Son anuncios que dan esperanza y que, de materializarse, responderían a problemas de vieja data. En un estudio de 2007, “¿Por qué es pobre el Chocó?”, del Banco de la República, el economista Jaime Bonet identificó algunos: instituciones débiles de herencia colonial, una geografía que aísla y encarece todo, una economía atada al oro y una desconexión de la economía nacional que sigue ahí, como lo recuerda cada tanto la noticia de derrumbes no pocas veces letales en la vía a Medellín.

Y acá la geografía importa: en Quibdó, uno de los lugares más lluviosos del mundo, caen más de 7.700 milímetros de agua al año, siete veces los de Bogotá y 4,5 veces más que en Medellín. La selva espesa vuelve los problemas logísticos el pan de cada día. Todo cuesta más que en el interior del país, y ese sobrecosto refuerza el círculo vicioso.

Pero hay otra barrera de la que se habla menos y que el Chocó deberá romper: una forma de hacer política que por décadas utilizó la pobreza como instrumento de poder. Más allá del abandono que se alega, también es cierto que con los impuestos de todos los colombianos se han financiado programas, hecho transferencias y obras para el departamento, y una parte de esos recursos ha terminado atrapada en estructuras políticas que no transformaron suficientemente las condiciones de vida de la población. De poco servirá que ahora lleguen más billones si terminan recorriendo los mismos caminos de antes.

Por eso también resulta esperanzador que se esté consolidando una nueva generación de liderazgos, particularmente de mujeres afro, que están demostrando preparación, capacidad de gestión y ambición para ocupar espacios que durante mucho tiempo parecieron vedados. La gobernadora Córdoba puede convertirse en uno de esos símbolos. No porque haya que entregarle un cheque en blanco, sino precisamente porque tendrá que demostrar que es posible gobernar el Chocó de otra manera. Tal vez hoy el principal recurso del Chocó no esté debajo de la tierra ni en sus ríos, sino en una generación que ya no está dispuesta a aceptar que pobreza, dependencia y mala política sean parte inevitable de su identidad.

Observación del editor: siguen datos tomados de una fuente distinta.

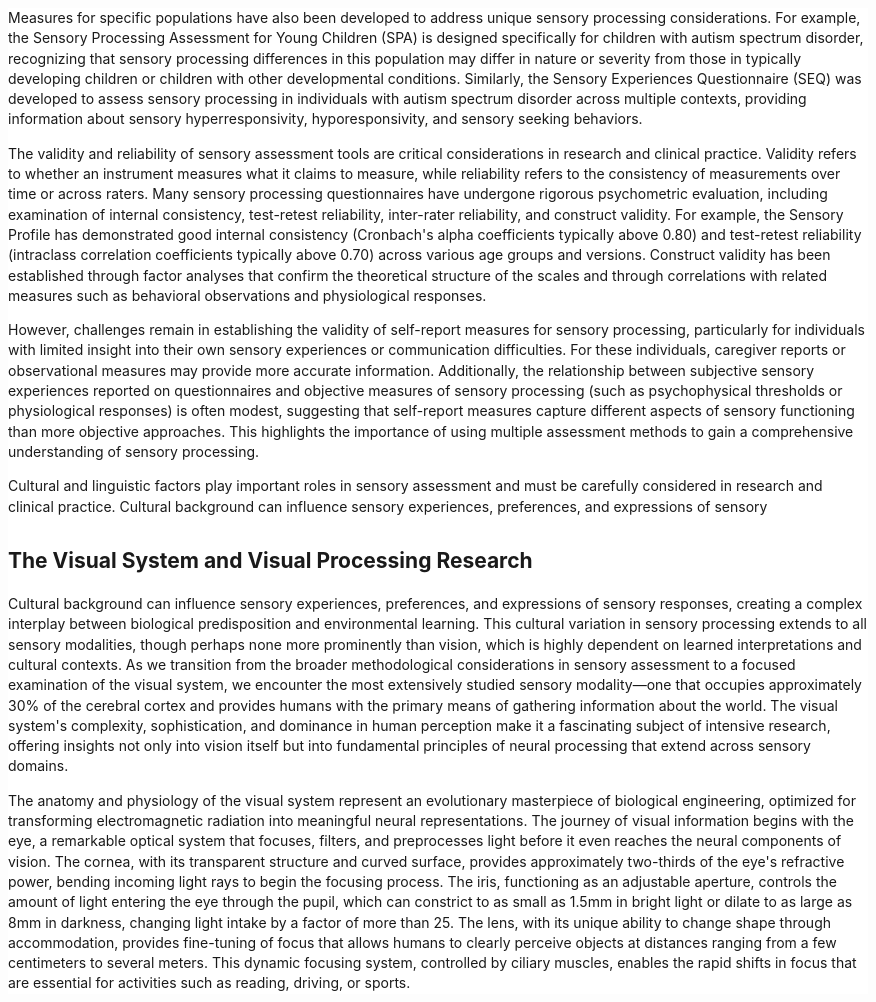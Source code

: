 Measures for specific populations have also been developed to address unique sensory processing considerations. For example, the Sensory Processing Assessment for Young Children (SPA) is designed specifically for children with autism spectrum disorder, recognizing that sensory processing differences in this population may differ in nature or severity from those in typically developing children or children with other developmental conditions. Similarly, the Sensory Experiences Questionnaire (SEQ) was developed to assess sensory processing in individuals with autism spectrum disorder across multiple contexts, providing information about sensory hyperresponsivity, hyporesponsivity, and sensory seeking behaviors.

The validity and reliability of sensory assessment tools are critical considerations in research and clinical practice. Validity refers to whether an instrument measures what it claims to measure, while reliability refers to the consistency of measurements over time or across raters. Many sensory processing questionnaires have undergone rigorous psychometric evaluation, including examination of internal consistency, test-retest reliability, inter-rater reliability, and construct validity. For example, the Sensory Profile has demonstrated good internal consistency (Cronbach's alpha coefficients typically above 0.80) and test-retest reliability (intraclass correlation coefficients typically above 0.70) across various age groups and versions. Construct validity has been established through factor analyses that confirm the theoretical structure of the scales and through correlations with related measures such as behavioral observations and physiological responses.

However, challenges remain in establishing the validity of self-report measures for sensory processing, particularly for individuals with limited insight into their own sensory experiences or communication difficulties. For these individuals, caregiver reports or observational measures may provide more accurate information. Additionally, the relationship between subjective sensory experiences reported on questionnaires and objective measures of sensory processing (such as psychophysical thresholds or physiological responses) is often modest, suggesting that self-report measures capture different aspects of sensory functioning than more objective approaches. This highlights the importance of using multiple assessment methods to gain a comprehensive understanding of sensory processing.

Cultural and linguistic factors play important roles in sensory assessment and must be carefully considered in research and clinical practice. Cultural background can influence sensory experiences, preferences, and expressions of sensory

## The Visual System and Visual Processing Research

Cultural background can influence sensory experiences, preferences, and expressions of sensory responses, creating a complex interplay between biological predisposition and environmental learning. This cultural variation in sensory processing extends to all sensory modalities, though perhaps none more prominently than vision, which is highly dependent on learned interpretations and cultural contexts. As we transition from the broader methodological considerations in sensory assessment to a focused examination of the visual system, we encounter the most extensively studied sensory modality—one that occupies approximately 30% of the cerebral cortex and provides humans with the primary means of gathering information about the world. The visual system's complexity, sophistication, and dominance in human perception make it a fascinating subject of intensive research, offering insights not only into vision itself but into fundamental principles of neural processing that extend across sensory domains.

The anatomy and physiology of the visual system represent an evolutionary masterpiece of biological engineering, optimized for transforming electromagnetic radiation into meaningful neural representations. The journey of visual information begins with the eye, a remarkable optical system that focuses, filters, and preprocesses light before it even reaches the neural components of vision. The cornea, with its transparent structure and curved surface, provides approximately two-thirds of the eye's refractive power, bending incoming light rays to begin the focusing process. The iris, functioning as an adjustable aperture, controls the amount of light entering the eye through the pupil, which can constrict to as small as 1.5mm in bright light or dilate to as large as 8mm in darkness, changing light intake by a factor of more than 25. The lens, with its unique ability to change shape through accommodation, provides fine-tuning of focus that allows humans to clearly perceive objects at distances ranging from a few centimeters to several meters. This dynamic focusing system, controlled by ciliary muscles, enables the rapid shifts in focus that are essential for activities such as reading, driving, or sports.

Hay ejemplos que sirven de inspiración. Otro 9 de agosto, el de 1965, Singapur, una isla tan húmeda y calurosa como el Pacífico colombiano, amaneció expulsada de Malasia, sin recursos naturales y con desempleo de dos dígitos. Su ubicación era una ventaja, y obtuvo riqueza por lo que se hizo con ella.

En 1933, el valle del Tennessee era una de las regiones más pobres de Estados Unidos: la mitad del ingreso promedio del país, malaria en tres de cada diez habitantes, suelos agotados y fincas sin luz. Ese año Roosevelt creó la Tennessee Valley Authority, una agencia federal encargada del río, la electricidad y el campo. En once años levantó 16 represas y al terminar la Segunda Guerra Mundial era el mayor proveedor de electricidad del país.

La lección está en haber entendido que una región atrapada en el atraso no sale de él con proyectos aislados, sino con una estrategia sostenida durante años. El corredor interoceánico, una idea con más de un siglo a cuestas, merece exactamente eso: estudios serios, antes que anuncios y titulares.

El país debe dejar de preguntarse cuánto dinero tiene que transferir al Chocó porque es pobre y comenzar a preguntarse qué debe hacer para que deje de serlo. Y los chocoanos tienen también ante sí la oportunidad de demostrar que una nueva generación de dirigentes puede convertir esos recursos en progreso, en lugar de permitir que vuelvan a desaparecer por los agujeros de siempre. Tal vez esa sea la reconstrucción más importante de todas.